In the cusp form setting, questions (i) and (ii) are answered in [5, 6], and [9]. In this paper, we focus on (iii). Kowalski et al. [6] obtained a lower bound for the proportion of newforms \(f\in H_k^{*}(N)\) whose sequence of eigenvalues \(\lambda _f(p)\) has signs coinciding with a prescribed sequence \(\{\varepsilon _p\}\):

Theorem 1.1

(Kowalski, Lau, Soundararajan, Wu, 2010) Let N be a squarefree number, \(k\geqslant 2\) an even integer, and \(\{\varepsilon _p\}\) a sequence of signs. Then, for any \(0<\varepsilon <\frac{1}{2}\), there exists some \(c>0\) such that

$$\begin{aligned} \frac{1}{|H_k^{*}(N)|}\# \{f\in H_k^{*}(N) \;: \; {{\,\textrm{sgn}\,}}\lambda _f(p)=\varepsilon _p \text{ for } p\leqslant z,\; p\not \mid N\} \geqslant \Big (\frac{1}{2} - \varepsilon \Big )^{\pi (z)} \end{aligned}$$

for \(z=c\sqrt{\log {kN}\log \log {kN}}\) provided kN is large enough. Here \(\pi (z)\) is the number of primes less than or equal to z.

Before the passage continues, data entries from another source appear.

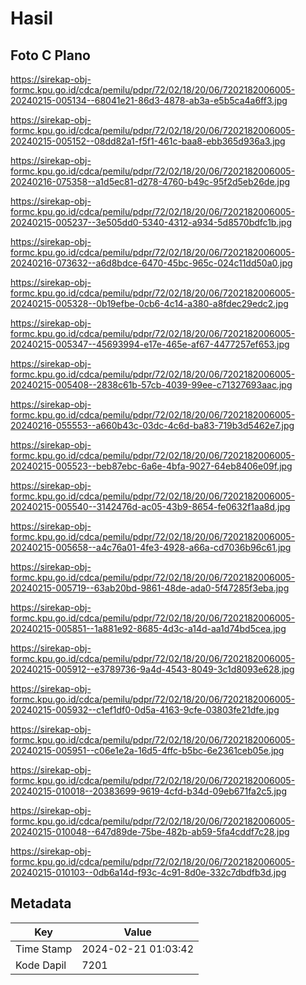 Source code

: # Hasil

## Foto C Plano

https://sirekap-obj-formc.kpu.go.id/cdca/pemilu/pdpr/72/02/18/20/06/7202182006005-20240215-005134--68041e21-86d3-4878-ab3a-e5b5ca4a6ff3.jpg

https://sirekap-obj-formc.kpu.go.id/cdca/pemilu/pdpr/72/02/18/20/06/7202182006005-20240215-005152--08dd82a1-f5f1-461c-baa8-ebb365d936a3.jpg

https://sirekap-obj-formc.kpu.go.id/cdca/pemilu/pdpr/72/02/18/20/06/7202182006005-20240216-075358--a1d5ec81-d278-4760-b49c-95f2d5eb26de.jpg

https://sirekap-obj-formc.kpu.go.id/cdca/pemilu/pdpr/72/02/18/20/06/7202182006005-20240215-005237--3e505dd0-5340-4312-a934-5d8570bdfc1b.jpg

https://sirekap-obj-formc.kpu.go.id/cdca/pemilu/pdpr/72/02/18/20/06/7202182006005-20240216-073632--a6d8bdce-6470-45bc-965c-024c11dd50a0.jpg

https://sirekap-obj-formc.kpu.go.id/cdca/pemilu/pdpr/72/02/18/20/06/7202182006005-20240215-005328--0b19efbe-0cb6-4c14-a380-a8fdec29edc2.jpg

https://sirekap-obj-formc.kpu.go.id/cdca/pemilu/pdpr/72/02/18/20/06/7202182006005-20240215-005347--45693994-e17e-465e-af67-4477257ef653.jpg

https://sirekap-obj-formc.kpu.go.id/cdca/pemilu/pdpr/72/02/18/20/06/7202182006005-20240215-005408--2838c61b-57cb-4039-99ee-c71327693aac.jpg

https://sirekap-obj-formc.kpu.go.id/cdca/pemilu/pdpr/72/02/18/20/06/7202182006005-20240216-055553--a660b43c-03dc-4c6d-ba83-719b3d5462e7.jpg

https://sirekap-obj-formc.kpu.go.id/cdca/pemilu/pdpr/72/02/18/20/06/7202182006005-20240215-005523--beb87ebc-6a6e-4bfa-9027-64eb8406e09f.jpg

https://sirekap-obj-formc.kpu.go.id/cdca/pemilu/pdpr/72/02/18/20/06/7202182006005-20240215-005540--3142476d-ac05-43b9-8654-fe0632f1aa8d.jpg

https://sirekap-obj-formc.kpu.go.id/cdca/pemilu/pdpr/72/02/18/20/06/7202182006005-20240215-005658--a4c76a01-4fe3-4928-a66a-cd7036b96c61.jpg

https://sirekap-obj-formc.kpu.go.id/cdca/pemilu/pdpr/72/02/18/20/06/7202182006005-20240215-005719--63ab20bd-9861-48de-ada0-5f47285f3eba.jpg

https://sirekap-obj-formc.kpu.go.id/cdca/pemilu/pdpr/72/02/18/20/06/7202182006005-20240215-005851--1a881e92-8685-4d3c-a14d-aa1d74bd5cea.jpg

https://sirekap-obj-formc.kpu.go.id/cdca/pemilu/pdpr/72/02/18/20/06/7202182006005-20240215-005912--e3789736-9a4d-4543-8049-3c1d8093e628.jpg

https://sirekap-obj-formc.kpu.go.id/cdca/pemilu/pdpr/72/02/18/20/06/7202182006005-20240215-005932--c1ef1df0-0d5a-4163-9cfe-03803fe21dfe.jpg

https://sirekap-obj-formc.kpu.go.id/cdca/pemilu/pdpr/72/02/18/20/06/7202182006005-20240215-005951--c06e1e2a-16d5-4ffc-b5bc-6e2361ceb05e.jpg

https://sirekap-obj-formc.kpu.go.id/cdca/pemilu/pdpr/72/02/18/20/06/7202182006005-20240215-010018--20383699-9619-4cfd-b34d-09eb671fa2c5.jpg

https://sirekap-obj-formc.kpu.go.id/cdca/pemilu/pdpr/72/02/18/20/06/7202182006005-20240215-010048--647d89de-75be-482b-ab59-5fa4cddf7c28.jpg

https://sirekap-obj-formc.kpu.go.id/cdca/pemilu/pdpr/72/02/18/20/06/7202182006005-20240215-010103--0db6a14d-f93c-4c91-8d0e-332c7dbdfb3d.jpg


## Metadata

| Key        | Value               |
| ---------- | ------------------- |
| Time Stamp | 2024-02-21 01:03:42 |
| Kode Dapil | 7201                |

Now, let \(\chi _1\), \(\chi _2\) be Dirichlet characters modulo \(N_1, N_2\) and for an integer \(k>2\), define the following variant of the sum of divisors function:

$$\begin{aligned} \sigma _{\chi _1,\chi _2}^{k-1}(n)=\sum _{d|n} \chi _1\big (\frac{n}{d}\big )\chi _2(d)d^{k-1}. \end{aligned}$$
(1.1)

Now assume that \(\chi _1\) and \(\chi _2\) are not simultaneously principal \(\ (\textrm{mod}\ 1)\). It is well known (see, for example, [3]) that if \(\chi _1\chi _2(-1)=(-1)^k\), then the function

$$\begin{aligned} E_k(\chi _1,\chi _2,z):=\frac{\delta (\chi _1)}{2}L(1-k,\chi _2) + \sum _{n\geqslant 1}\sigma _{\chi _1,\chi _2}^{k-1}(n)q^n, \end{aligned}$$

is an Eisenstein series of weight k, level \(N_1N_2\) and character \(\chi _1\chi _2\). Here \(q={{\,\textrm{e}\,}}^{2\pi i z}\) and

$$\begin{aligned} \delta (\chi _1)={\left\{ \begin{array}{ll} 1, &{} \text{ if } \chi _1 \text{ is } \text{ principal } \\ 0, &{} \text{ otherwise }. \end{array}\right. } \end{aligned}$$

In 1977, Weisinger [11] developed a newform theory for \(E_k(N,\chi )\) analogous to the one developed by Atkin and Lehner [1] for cusp forms. In this theory, we have:

  • The newforms of \(E_k(N,\chi )\) are functions of the form \(E_k(\chi _1,\chi _2,z)\) for which \(N=N_1N_2\), \(\chi =\chi _1\chi _2\), and \(\chi _1,\chi _2\) are primitive.

  • The eigenvalue of \(E_k(\chi _1,\chi _2,z)\) with respect to the Hecke operator \(T_p\) is \(\sigma _{\chi _1,\chi _2}^{k-1}(p)\). In other words, the eigenvalues of this type of Eisenstein series coincide with its Fourier coefficients.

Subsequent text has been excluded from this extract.